Róbert Csordás, Christopher D. Manning, Christopher Potts
TL;DR
The paper investigates whether deeper Transformer-based LLMs actually perform more complex computations or simply spread the same computations across more layers. Using causal interventions, residual analysis, and cross-model mappings across Llama 3.1, Qwen 3, and OLMo 2, the authors identify a mid-network phase transition where later layers contribute less to downstream computation and primarily refine the current token distribution. They show that deeper models do not systematically deploy new computations for harder tasks, and that linear mappings between shallow and deep models reveal a diagonal, “spread out” relationship rather than novel depth-enabled operations. An exploratory look at MoEUT suggests potential for more efficient use of depth, but overall the findings challenge the assumption that increased depth yields proportionally deeper computation in current architectures.

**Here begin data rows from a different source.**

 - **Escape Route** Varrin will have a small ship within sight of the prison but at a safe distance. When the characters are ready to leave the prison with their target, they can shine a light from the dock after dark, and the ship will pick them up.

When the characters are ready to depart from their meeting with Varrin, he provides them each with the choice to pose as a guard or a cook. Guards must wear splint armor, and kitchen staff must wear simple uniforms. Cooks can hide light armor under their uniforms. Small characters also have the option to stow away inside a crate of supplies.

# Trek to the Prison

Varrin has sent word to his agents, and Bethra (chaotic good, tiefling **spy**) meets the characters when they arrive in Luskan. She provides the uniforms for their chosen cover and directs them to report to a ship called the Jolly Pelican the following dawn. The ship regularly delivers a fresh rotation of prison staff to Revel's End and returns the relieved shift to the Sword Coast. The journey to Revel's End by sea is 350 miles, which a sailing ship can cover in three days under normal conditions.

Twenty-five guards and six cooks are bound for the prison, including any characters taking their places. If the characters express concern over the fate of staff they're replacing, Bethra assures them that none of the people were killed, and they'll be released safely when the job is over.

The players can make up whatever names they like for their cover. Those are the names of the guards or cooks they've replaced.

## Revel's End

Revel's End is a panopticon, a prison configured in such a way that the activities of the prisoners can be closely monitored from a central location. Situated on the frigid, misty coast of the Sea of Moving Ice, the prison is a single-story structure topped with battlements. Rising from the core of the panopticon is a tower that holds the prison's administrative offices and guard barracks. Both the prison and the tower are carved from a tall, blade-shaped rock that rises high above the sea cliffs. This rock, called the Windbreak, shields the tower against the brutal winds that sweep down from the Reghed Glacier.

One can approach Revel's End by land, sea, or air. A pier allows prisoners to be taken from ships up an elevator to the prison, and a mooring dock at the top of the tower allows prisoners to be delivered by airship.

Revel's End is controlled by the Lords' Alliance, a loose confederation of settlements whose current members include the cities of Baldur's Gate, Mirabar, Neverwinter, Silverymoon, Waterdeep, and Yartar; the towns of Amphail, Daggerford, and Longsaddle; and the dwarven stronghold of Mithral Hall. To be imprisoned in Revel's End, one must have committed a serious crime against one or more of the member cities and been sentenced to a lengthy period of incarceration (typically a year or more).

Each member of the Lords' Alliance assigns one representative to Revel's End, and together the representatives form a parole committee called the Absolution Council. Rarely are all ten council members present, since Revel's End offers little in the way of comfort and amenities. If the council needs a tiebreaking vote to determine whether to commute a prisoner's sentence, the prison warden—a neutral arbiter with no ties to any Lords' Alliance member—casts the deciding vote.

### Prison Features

The work highlights architectural and training considerations needed to harness depth effectively and questions the practicality of latent-thinking approaches that rely on deeper internal computations.
Abstract
Modern LLMs are increasingly deep, and depth correlates with performance, albeit with diminishing returns. However, do these models use their depth efficiently? Do they compose more features to create higher-order computations that are impossible in shallow models, or do they merely spread the same kinds of computation out over more layers? To address these questions, we analyze the residual stream of the Llama 3.1, Qwen 3, and OLMo 2 family of models. We find: First, comparing the output of the sublayers to the residual stream reveals that layers in the second half contribute much less than those in the first half, with a clear phase transition between the two halves. Second, skipping layers in the second half has a much smaller effect on future computations and output predictions. Third, for multihop tasks, we are unable to find evidence that models are using increased depth to compose subresults in examples involving many hops. Fourth, we seek to directly address whether deeper models are using their additional layers to perform new kinds of computation. To do this, we train linear maps from the residual stream of a shallow model to a deeper one. We find that layers with the same relative depth map best to each other, suggesting that the larger model simply spreads the same computations out over its many layers. All this evidence suggests that deeper models are not using their depth to learn new kinds of computation, but only using the greater depth to perform more fine-grained adjustments to the residual. This may help explain why increasing scale leads to diminishing returns for stacked Transformer architectures.